• What you are asked to do:
Quote the entries below from the line with "state become Inactive." through the line with "from the Org.", both ends included, and only those lines.

(Dataset entries)
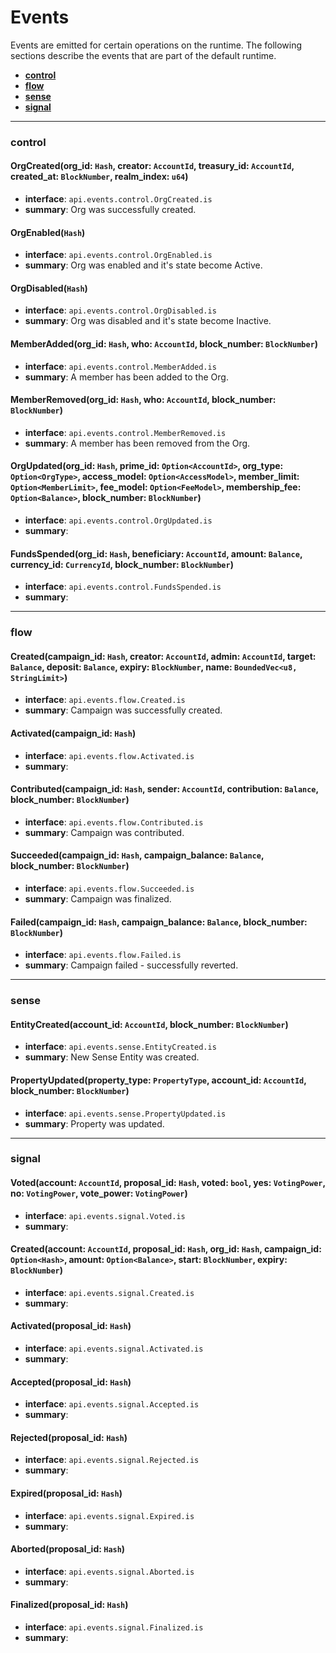 # Events



Events are emitted for certain operations on the runtime. The following sections describe the events that are part of the default runtime.

* [**control**](events.md#control)
* [**flow**](events.md#flow)
* [**sense**](events.md#sense)
* [**signal**](events.md#signal)

***

### control

#### OrgCreated(org\_id: `Hash`, creator: `AccountId`, treasury\_id: `AccountId`, created\_at: `BlockNumber`, realm\_index: `u64`)

* **interface**: `api.events.control.OrgCreated.is`
* **summary**: Org was successfully created.

#### OrgEnabled(`Hash`)

* **interface**: `api.events.control.OrgEnabled.is`
* **summary**: Org was enabled and it's state become Active.

#### OrgDisabled(`Hash`)

* **interface**: `api.events.control.OrgDisabled.is`
* **summary**: Org was disabled and it's state become Inactive.

#### MemberAdded(org\_id: `Hash`, who: `AccountId`, block\_number: `BlockNumber`)

* **interface**: `api.events.control.MemberAdded.is`
* **summary**: A member has been added to the Org.

#### MemberRemoved(org\_id: `Hash`, who: `AccountId`, block\_number: `BlockNumber`)

* **interface**: `api.events.control.MemberRemoved.is`
* **summary**: A member has been removed from the Org.

#### OrgUpdated(org\_id: `Hash`, prime\_id: `Option<AccountId>`, org\_type: `Option<OrgType>`, access\_model: `Option<AccessModel>`, member\_limit: `Option<MemberLimit>`, fee\_model: `Option<FeeModel>`, membership\_fee: `Option<Balance>`, block\_number: `BlockNumber`)

* **interface**: `api.events.control.OrgUpdated.is`
* **summary**:

#### FundsSpended(org\_id: `Hash`, beneficiary: `AccountId`, amount: `Balance`, currency\_id: `CurrencyId`, block\_number: `BlockNumber`)

* **interface**: `api.events.control.FundsSpended.is`
* **summary**:

***

### flow

#### Created(campaign\_id: `Hash`, creator: `AccountId`, admin: `AccountId`, target: `Balance`, deposit: `Balance`, expiry: `BlockNumber`, name: `BoundedVec<u8, StringLimit>`)

* **interface**: `api.events.flow.Created.is`
* **summary**: Campaign was successfully created.

#### Activated(campaign\_id: `Hash`)

* **interface**: `api.events.flow.Activated.is`
* **summary**:

#### Contributed(campaign\_id: `Hash`, sender: `AccountId`, contribution: `Balance`, block\_number: `BlockNumber`)

* **interface**: `api.events.flow.Contributed.is`
* **summary**: Campaign was contributed.

#### Succeeded(campaign\_id: `Hash`, campaign\_balance: `Balance`, block\_number: `BlockNumber`)

* **interface**: `api.events.flow.Succeeded.is`
* **summary**: Campaign was finalized.

#### Failed(campaign\_id: `Hash`, campaign\_balance: `Balance`, block\_number: `BlockNumber`)

* **interface**: `api.events.flow.Failed.is`
* **summary**: Campaign failed - successfully reverted.

***

### sense

#### EntityCreated(account\_id: `AccountId`, block\_number: `BlockNumber`)

* **interface**: `api.events.sense.EntityCreated.is`
* **summary**: New Sense Entity was created.

#### PropertyUpdated(property\_type: `PropertyType`, account\_id: `AccountId`, block\_number: `BlockNumber`)

* **interface**: `api.events.sense.PropertyUpdated.is`
* **summary**: Property was updated.

***

### signal

#### Voted(account: `AccountId`, proposal\_id: `Hash`, voted: `bool`, yes: `VotingPower`, no: `VotingPower`, vote\_power: `VotingPower`)

* **interface**: `api.events.signal.Voted.is`
* **summary**:

#### Created(account: `AccountId`, proposal\_id: `Hash`, org\_id: `Hash`, campaign\_id: `Option<Hash>`, amount: `Option<Balance>`, start: `BlockNumber`, expiry: `BlockNumber`)

* **interface**: `api.events.signal.Created.is`
* **summary**:

#### Activated(proposal\_id: `Hash`)

* **interface**: `api.events.signal.Activated.is`
* **summary**:

#### Accepted(proposal\_id: `Hash`)

* **interface**: `api.events.signal.Accepted.is`
* **summary**:

#### Rejected(proposal\_id: `Hash`)

* **interface**: `api.events.signal.Rejected.is`
* **summary**:

#### Expired(proposal\_id: `Hash`)

* **interface**: `api.events.signal.Expired.is`
* **summary**:

#### Aborted(proposal\_id: `Hash`)

* **interface**: `api.events.signal.Aborted.is`
* **summary**:

#### Finalized(proposal\_id: `Hash`)

* **interface**: `api.events.signal.Finalized.is`
* **summary**:
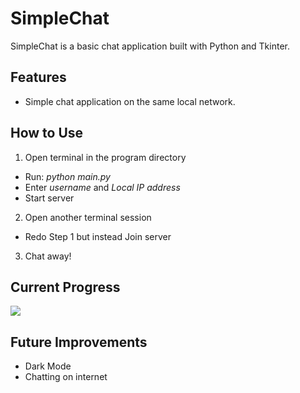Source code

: # SimpleChat

SimpleChat is a basic chat application built with Python and Tkinter.

## Features

- Simple chat application on the same local network.

## How to Use

1. Open terminal in the program directory
- Run: *python main.py*
- Enter *username* and *Local IP address*
- Start server
2. Open another terminal session
- Redo Step 1 but instead Join server
3. Chat away!

## Current Progress
![](Demo_gif.gif)

## Future Improvements
- Dark Mode
- Chatting on internet
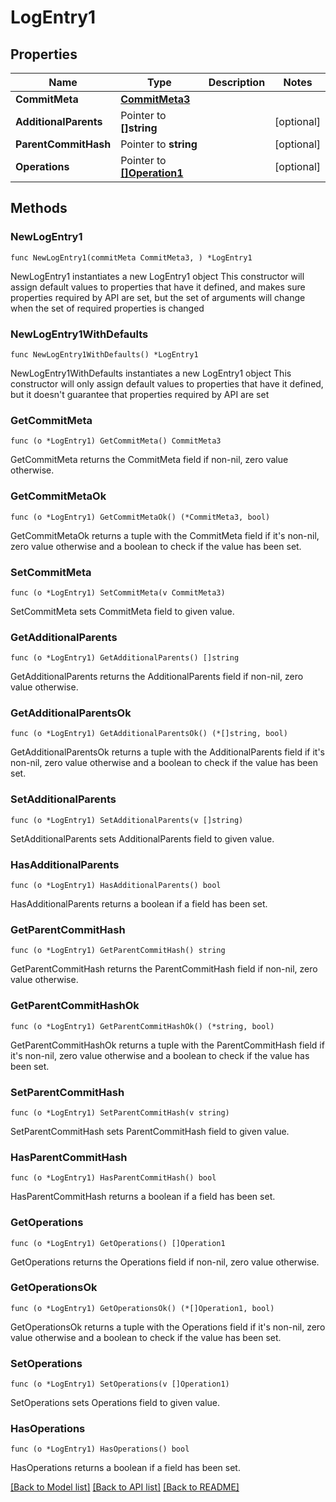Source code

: # LogEntry1

## Properties

Name | Type | Description | Notes
------------ | ------------- | ------------- | -------------
**CommitMeta** | [**CommitMeta3**](CommitMeta3.md) |  | 
**AdditionalParents** | Pointer to **[]string** |  | [optional] 
**ParentCommitHash** | Pointer to **string** |  | [optional] 
**Operations** | Pointer to [**[]Operation1**](Operation1.md) |  | [optional] 

## Methods

### NewLogEntry1

`func NewLogEntry1(commitMeta CommitMeta3, ) *LogEntry1`

NewLogEntry1 instantiates a new LogEntry1 object
This constructor will assign default values to properties that have it defined,
and makes sure properties required by API are set, but the set of arguments
will change when the set of required properties is changed

### NewLogEntry1WithDefaults

`func NewLogEntry1WithDefaults() *LogEntry1`

NewLogEntry1WithDefaults instantiates a new LogEntry1 object
This constructor will only assign default values to properties that have it defined,
but it doesn't guarantee that properties required by API are set

### GetCommitMeta

`func (o *LogEntry1) GetCommitMeta() CommitMeta3`

GetCommitMeta returns the CommitMeta field if non-nil, zero value otherwise.

### GetCommitMetaOk

`func (o *LogEntry1) GetCommitMetaOk() (*CommitMeta3, bool)`

GetCommitMetaOk returns a tuple with the CommitMeta field if it's non-nil, zero value otherwise
and a boolean to check if the value has been set.

### SetCommitMeta

`func (o *LogEntry1) SetCommitMeta(v CommitMeta3)`

SetCommitMeta sets CommitMeta field to given value.


### GetAdditionalParents

`func (o *LogEntry1) GetAdditionalParents() []string`

GetAdditionalParents returns the AdditionalParents field if non-nil, zero value otherwise.

### GetAdditionalParentsOk

`func (o *LogEntry1) GetAdditionalParentsOk() (*[]string, bool)`

GetAdditionalParentsOk returns a tuple with the AdditionalParents field if it's non-nil, zero value otherwise
and a boolean to check if the value has been set.

### SetAdditionalParents

`func (o *LogEntry1) SetAdditionalParents(v []string)`

SetAdditionalParents sets AdditionalParents field to given value.

### HasAdditionalParents

`func (o *LogEntry1) HasAdditionalParents() bool`

HasAdditionalParents returns a boolean if a field has been set.

### GetParentCommitHash

`func (o *LogEntry1) GetParentCommitHash() string`

GetParentCommitHash returns the ParentCommitHash field if non-nil, zero value otherwise.

### GetParentCommitHashOk

`func (o *LogEntry1) GetParentCommitHashOk() (*string, bool)`

GetParentCommitHashOk returns a tuple with the ParentCommitHash field if it's non-nil, zero value otherwise
and a boolean to check if the value has been set.

### SetParentCommitHash

`func (o *LogEntry1) SetParentCommitHash(v string)`

SetParentCommitHash sets ParentCommitHash field to given value.

### HasParentCommitHash

`func (o *LogEntry1) HasParentCommitHash() bool`

HasParentCommitHash returns a boolean if a field has been set.

### GetOperations

`func (o *LogEntry1) GetOperations() []Operation1`

GetOperations returns the Operations field if non-nil, zero value otherwise.

### GetOperationsOk

`func (o *LogEntry1) GetOperationsOk() (*[]Operation1, bool)`

GetOperationsOk returns a tuple with the Operations field if it's non-nil, zero value otherwise
and a boolean to check if the value has been set.

### SetOperations

`func (o *LogEntry1) SetOperations(v []Operation1)`

SetOperations sets Operations field to given value.

### HasOperations

`func (o *LogEntry1) HasOperations() bool`

HasOperations returns a boolean if a field has been set.


[[Back to Model list]](../README.md#documentation-for-models) [[Back to API list]](../README.md#documentation-for-api-endpoints) [[Back to README]](../README.md)


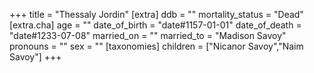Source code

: +++
title = "Thessaly Jordin"
[extra]
ddb = ""
mortality_status = "Dead"
[extra.cha]
age = ""
date_of_birth = "date#1157-01-01"
date_of_death = "date#1233-07-08"
married_on = ""
married_to = "Madison Savoy"
pronouns = ""
sex = ""
[taxonomies]
children = ["Nicanor Savoy","Naim Savoy"]
+++

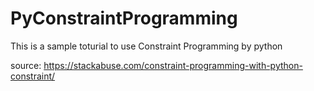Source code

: # PyConstraintProgramming
This is a sample toturial to use Constraint Programming by python

source: https://stackabuse.com/constraint-programming-with-python-constraint/
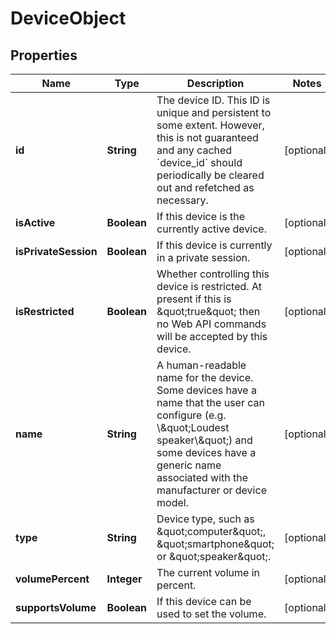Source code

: # DeviceObject

## Properties
Name | Type | Description | Notes
------------ | ------------- | ------------- | -------------
**id** | **String** | The device ID. This ID is unique and persistent to some extent. However, this is not guaranteed and any cached &#x60;device_id&#x60; should periodically be cleared out and refetched as necessary. |  [optional]
**isActive** | **Boolean** | If this device is the currently active device. |  [optional]
**isPrivateSession** | **Boolean** | If this device is currently in a private session. |  [optional]
**isRestricted** | **Boolean** | Whether controlling this device is restricted. At present if this is \&quot;true\&quot; then no Web API commands will be accepted by this device. |  [optional]
**name** | **String** | A human-readable name for the device. Some devices have a name that the user can configure (e.g. \\\&quot;Loudest speaker\\\&quot;) and some devices have a generic name associated with the manufacturer or device model. |  [optional]
**type** | **String** | Device type, such as \&quot;computer\&quot;, \&quot;smartphone\&quot; or \&quot;speaker\&quot;. |  [optional]
**volumePercent** | **Integer** | The current volume in percent. |  [optional]
**supportsVolume** | **Boolean** | If this device can be used to set the volume. |  [optional]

• Result for this task:
* **summary**: Org was disabled and it's state become Inactive.

#### MemberAdded(org\_id: `Hash`, who: `AccountId`, block\_number: `BlockNumber`)

* **interface**: `api.events.control.MemberAdded.is`
* **summary**: A member has been added to the Org.

#### MemberRemoved(org\_id: `Hash`, who: `AccountId`, block\_number: `BlockNumber`)

* **interface**: `api.events.control.MemberRemoved.is`
* **summary**: A member has been removed from the Org.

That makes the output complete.